EXERCISE DESCRIPTION:
Reproduce, with no alteration, the span of lines that begins at the line containing "and provoke defensiveness." and ends at the last line of the records, both ends included, and nothing else.

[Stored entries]
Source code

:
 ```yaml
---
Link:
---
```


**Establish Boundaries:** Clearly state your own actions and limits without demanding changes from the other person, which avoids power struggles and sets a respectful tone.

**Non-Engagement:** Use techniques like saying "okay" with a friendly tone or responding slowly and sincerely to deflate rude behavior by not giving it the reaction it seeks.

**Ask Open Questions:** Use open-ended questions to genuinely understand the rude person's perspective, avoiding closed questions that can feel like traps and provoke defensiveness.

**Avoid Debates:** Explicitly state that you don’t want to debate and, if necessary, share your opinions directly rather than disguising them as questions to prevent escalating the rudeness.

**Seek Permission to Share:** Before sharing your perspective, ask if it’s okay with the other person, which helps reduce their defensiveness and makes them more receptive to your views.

TASK SOLUTION:
**Ask Open Questions:** Use open-ended questions to genuinely understand the rude person's perspective, avoiding closed questions that can feel like traps and provoke defensiveness.

**Avoid Debates:** Explicitly state that you don’t want to debate and, if necessary, share your opinions directly rather than disguising them as questions to prevent escalating the rudeness.

**Seek Permission to Share:** Before sharing your perspective, ask if it’s okay with the other person, which helps reduce their defensiveness and makes them more receptive to your views.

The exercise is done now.